The former chief of Wal-Mart Mexico resigns in Metlife after a bribery scandal
The former CEO of the Mexican division of Wal-Mart’s Eduardo Castro-Wright resigned the office he now held in the board of directors of the insurer MetLife amid the scandal surrounding the world’s largest retailer for alleged bribes to Mexican authorities.
Castro-Wright resigned “voluntarily” and effect “immediately” to the positions they held in the boards of MetLife and Metropolitan Life Insurance Company “personal reasons” as the insurer announced in a brief press release.
The resignation of Ecuadorian executive comes days after The New York Times published Saturday that Wal-Mart knew since 2005 reported “widespread bribery” in Mexico by its employees and senior executives of the company who was then head Castro-Wright the stoppered.
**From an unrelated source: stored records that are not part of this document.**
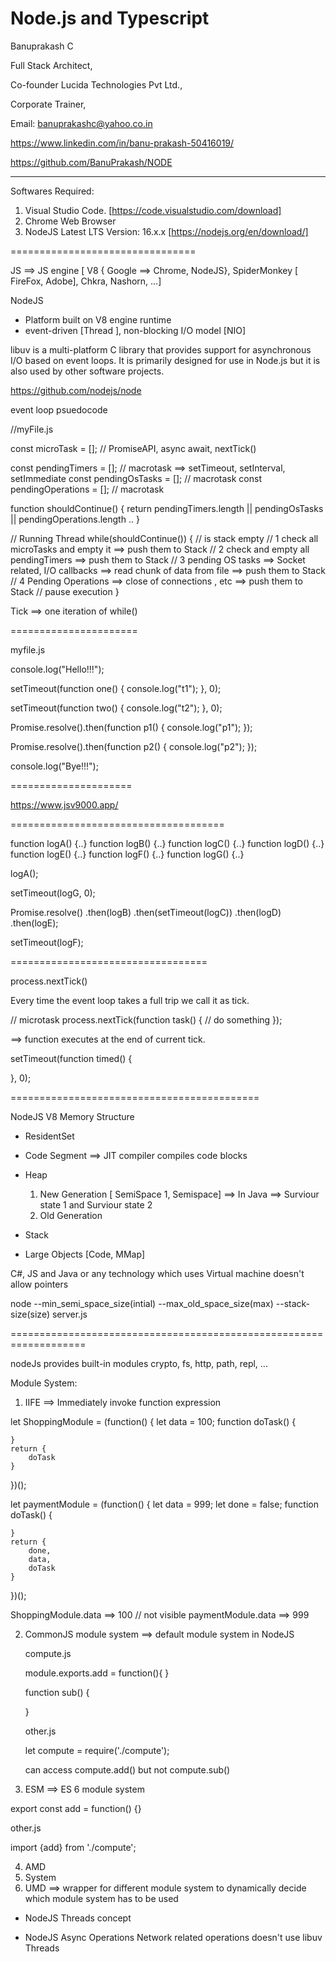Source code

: # Node.js and Typescript

Banuprakash C

Full Stack Architect,

Co-founder Lucida Technologies Pvt Ltd.,

Corporate Trainer,

Email: 
banuprakashc@yahoo.co.in

https://www.linkedin.com/in/banu-prakash-50416019/

https://github.com/BanuPrakash/NODE

----------------------------------------------------------

Softwares Required:
1) Visual Studio Code. [https://code.visualstudio.com/download]
2) Chrome Web Browser
3) NodeJS Latest LTS Version: 16.x.x [https://nodejs.org/en/download/]

================================

JS ==> JS engine [ V8 { Google ==> Chrome, NodeJS}, SpiderMonkey [ FireFox, Adobe], Chkra, Nashorn, ...]

NodeJS

* Platform built on V8 engine runtime
* event-driven [Thread ], non-blocking I/O model [NIO]


libuv is a multi-platform C library that provides support for asynchronous I/O based on event loops. 
It is primarily designed for use in Node.js but it is also used by other software projects.

https://github.com/nodejs/node

event loop psuedocode

//myFile.js

const microTask = []; // PromiseAPI, async await, nextTick()

const pendingTimers = []; // macrotask ==> setTimeout, setInterval, setImmediate
const pendingOsTasks = []; // macrotask
const pendingOperations = []; // macrotask

function shouldContinue() {
	return pendingTimers.length || pendingOsTasks || pendingOperations.length ..
} 

// Running Thread 
while(shouldContinue()) {
	// is stack empty
	// 1 check all microTasks and empty it ==> push them to Stack
	// 2 check and empty all pendingTimers ==> push them to Stack
	// 3 pending OS tasks ==> Socket related, I/O callbacks ==> read chunk of data from file   ==> push them to Stack
	// 4 Pending Operations ==> close of connections , etc  ==> push them to Stack
	// pause execution
}

Tick ==> one iteration of while()

======================

myfile.js

console.log("Hello!!!");

setTimeout(function one() {
	console.log("t1");
}, 0);


setTimeout(function two() {
	console.log("t2");
}, 0);

Promise.resolve().then(function p1() {
	console.log("p1");
});

Promise.resolve().then(function p2() {
	console.log("p2");
});

console.log("Bye!!!");

=====================

https://www.jsv9000.app/


=====================================


function logA() {..}
function logB() {..}
function logC() {..}
function logD() {..}
function logE() {..}
function logF() {..}
function logG() {..}

logA();

setTimeout(logG, 0);

Promise.resolve()
.then(logB)
.then(setTimeout(logC))
.then(logD)
.then(logE);

setTimeout(logF);

==================================

process.nextTick()

Every time the event loop takes a full trip we call it as tick.

// microtask
process.nextTick(function task() {
	// do something
});


==> function executes at the end of current tick.

setTimeout(function timed() {

}, 0);

===========================================

NodeJS V8 Memory Structure
* ResidentSet
* Code Segment
 ==> JIT compiler compiles code blocks

* Heap
	1) New Generation [ SemiSpace 1, Semispace] ==> In Java ==> Surviour state 1 and Surviour state 2
	2) Old Generation
* Stack
* Large Objects [Code, MMap]


C#, JS and Java or any technology which uses Virtual machine doesn't allow pointers


node --min_semi_space_size(intial)  --max_old_space_size(max) --stack-size(size) server.js

===================================================================

nodeJs provides built-in modules crypto, fs, http, path, repl, ...

Module System:

1) IIFE ==> Immediately invoke function expression

let ShoppingModule = (function() { 
	let data = 100;
	function doTask() {

	}
	return {
		doTask
	}
})();


let paymentModule = (function() { 
	let data = 999;
	let done = false;
	function doTask() {

	}
	return {
		done,
		data,
		doTask
	}
})();

ShoppingModule.data ==> 100 // not visible
paymentModule.data ==> 999


2) CommonJS module system ==> default  module system in NodeJS

	compute.js

	module.exports.add = function(){ 
	}

	function sub() {

	}

	other.js

	let compute = require('./compute');


	can access compute.add() but not compute.sub()

3) ESM ==> ES 6 module system

export const add = function() {}

other.js

import {add} from './compute';


4) AMD
5) System
6) UMD ==> wrapper for different module system to dynamically decide which module system has to be used


* NodeJS Threads concept

* NodeJS Async Operations
Network related operations doesn't use libuv Threads







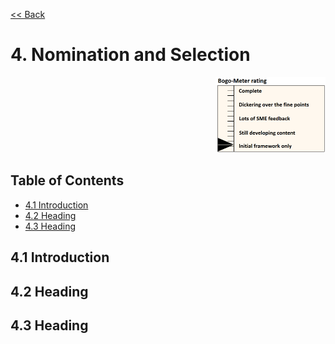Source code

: [<< Back](../)

# 4. Nomination and Selection
<p align="right"><img src="../figures/bogo_ifo.png" alt="scope" title="Scope" width="35%"/></p>

## Table of Contents
* [4.1 Introduction](#4.1)
* [4.2 Heading](#4.2)
* [4.3 Heading](#4.3)

<a name="4.1"></a>
## 4.1 Introduction

<a name="4.2"></a>
## 4.2 Heading

<a name="4.3"></a>
## 4.3 Heading
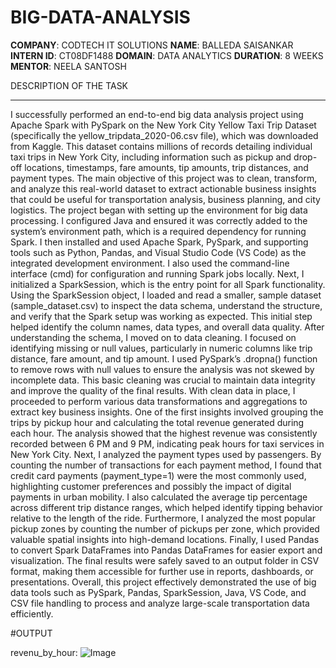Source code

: # BIG-DATA-ANALYSIS
**COMPANY**: CODTECH IT SOLUTIONS
**NAME**: BALLEDA SAISANKAR
**INTERN ID**: CT08DF1488
**DOMAIN**: DATA ANALYTICS
**DURATION**: 8 WEEKS
**MENTOR**: NEELA SANTOSH

DESCRIPTION OF THE TASK
_____________________
I successfully performed an end-to-end big data analysis project using Apache Spark with PySpark on the New York City Yellow Taxi Trip Dataset (specifically the yellow_tripdata_2020-06.csv file), which was downloaded from Kaggle. This dataset contains millions of records detailing individual taxi trips in New York City, including information such as pickup and drop-off locations, timestamps, fare amounts, tip amounts, trip distances, and payment types. The main objective of this project was to clean, transform, and analyze this real-world dataset to extract actionable business insights that could be useful for transportation analysis, business planning, and city logistics.
The project began with setting up the environment for big data processing. I configured Java and ensured it was correctly added to the system’s environment path, which is a required dependency for running Spark. I then installed and used Apache Spark, PySpark, and supporting tools such as Python, Pandas, and Visual Studio Code (VS Code) as the integrated development environment. I also used the command-line interface (cmd) for configuration and running Spark jobs locally.
Next, I initialized a SparkSession, which is the entry point for all Spark functionality. Using the SparkSession object, I loaded and read a smaller, sample dataset (sample_dataset.csv) to inspect the data schema, understand the structure, and verify that the Spark setup was working as expected. This initial step helped identify the column names, data types, and overall data quality.
After understanding the schema, I moved on to data cleaning. I focused on identifying missing or null values, particularly in numeric columns like trip distance, fare amount, and tip amount. I used PySpark’s .dropna() function to remove rows with null values to ensure the analysis was not skewed by incomplete data. This basic cleaning was crucial to maintain data integrity and improve the quality of the final results.
With clean data in place, I proceeded to perform various data transformations and aggregations to extract key business insights. One of the first insights involved grouping the trips by pickup hour and calculating the total revenue generated during each hour. The analysis showed that the highest revenue was consistently recorded between 6 PM and 9 PM, indicating peak hours for taxi services in New York City.
Next, I analyzed the payment types used by passengers. By counting the number of transactions for each payment method, I found that credit card payments (payment_type=1) were the most commonly used, highlighting customer preferences and possibly the impact of digital payments in urban mobility.
I also calculated the average tip percentage across different trip distance ranges, which helped identify tipping behavior relative to the length of the ride. Furthermore, I analyzed the most popular pickup zones by counting the number of pickups per zone, which provided valuable spatial insights into high-demand locations.
Finally, I used Pandas to convert Spark DataFrames into Pandas DataFrames for easier export and visualization. The final results were safely saved to an output folder in CSV format, making them accessible for further use in reports, dashboards, or presentations.
Overall, this project effectively demonstrated the use of big data tools such as PySpark, Pandas, SparkSession, Java, VS Code, and CSV file handling to process and analyze large-scale transportation data efficiently.

#OUTPUT


revenu_by_hour:
![Image](https://github.com/user-attachments/assets/284ee32c-9d1d-47af-b418-ae5f4346ce93)
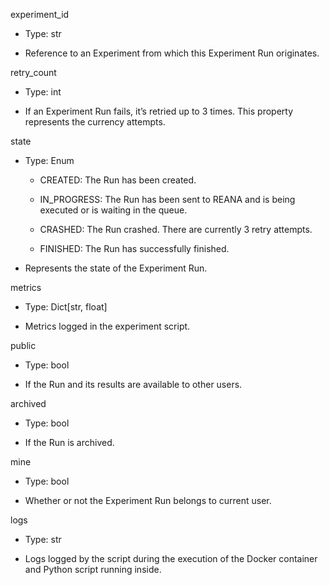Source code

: experiment_id

- Type: str

- Reference to an Experiment from which this Experiment Run originates.

retry_count

- Type: int

- If an Experiment Run fails, it’s retried up to 3 times. This property represents the currency attempts.

state

- Type: Enum

  - CREATED: The Run has been created.

  - IN_PROGRESS: The Run has been sent to REANA and is being executed or is waiting in the queue.

  - CRASHED: The Run crashed. There are currently 3 retry attempts.

  - FINISHED: The Run has successfully finished.

- Represents the state of the Experiment Run.

metrics

- Type: Dict\[str, float]

- Metrics logged in the experiment script.

public

- Type: bool

- If the Run and its results are available to other users.

archived

- Type: bool

- If the Run is archived.

mine

- Type: bool

- Whether or not the Experiment Run belongs to current user.

logs

- Type: str

- Logs logged by the script during the execution of the Docker container and Python script running inside.
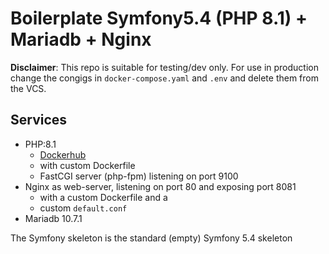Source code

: # Boilerplate Symfony5.4 (PHP 8.1) + Mariadb + Nginx

**Disclaimer**: This repo is suitable for testing/dev only. For use in production change the congigs in `docker-compose.yaml` and `.env`
and delete them from the VCS.

## Services
* PHP:8.1
  * [Dockerhub](https://hub.docker.com/layers/php/library/php/8.1.1-fpm/images/sha256-43eccbf9fbcca390a2837c5e079ae61b743f206f20b92ccd60f215812c15cc7d?context=explore)
  * with custom Dockerfile
  * FastCGI server (php-fpm) listening on port 9100
* Nginx as web-server, listening on port 80 and exposing port 8081
  * with a custom Dockerfile and a 
  * custom `default.conf`
* Mariadb 10.7.1

The Symfony skeleton is the standard (empty) Symfony 5.4 skeleton
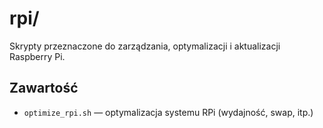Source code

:# rpi/

Skrypty przeznaczone do zarządzania, optymalizacji i aktualizacji Raspberry Pi.

## Zawartość
- `optimize_rpi.sh` — optymalizacja systemu RPi (wydajność, swap, itp.)
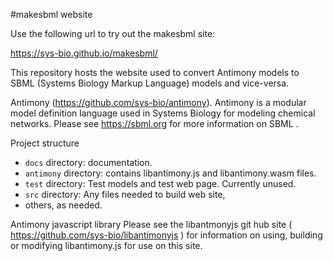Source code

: #makesbml website

Use the following url to try out the makesbml site:

https://sys-bio.github.io/makesbml/

This repository hosts the website used to convert Antimony models to SBML (Systems Biology Markup Language) models and vice-versa.

Antimony (https://github.com/sys-bio/antimony). Antimony is a modular model definition language used in Systems Biology for modeling chemical networks. Please see https://sbml.org for more information on SBML .  


Project structure
- `docs` directory: documentation.
- `antimony` directory: contains libantimony.js and libantimony.wasm files.
- `test` directory: Test models and test web page. Currently unused.
- `src` directory: Any files needed to build web site,
- others, as needed. 

Antimony javascript library
Please see the libantmonyjs git hub site ( https://github.com/sys-bio/libantimonyjs ) for information on using, building or modifying libantimony.js for use on this site.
The newspaper, citing internal emails and company, bribes exceeded $ 24 million to get permission for new stores in Mexico, a country where they are located one in five U.S. chain stores throughout the world.
In a letter to the president and CEO of MetLife, Steven Kandarian, the executive announced that Ecuador will be forced to resign by the “recent events”, he says, require your full attention, and the confidence that “these distractions “will be resolved in its favor” in the coming months. ”
“Meanwhile (the distractions) does not allow me to develop my duties at the highest level, as required by the board and my own person, and therefore, I must focus my energies on spending time with my family and protect my good name,” he added Castro-Wright in the letter.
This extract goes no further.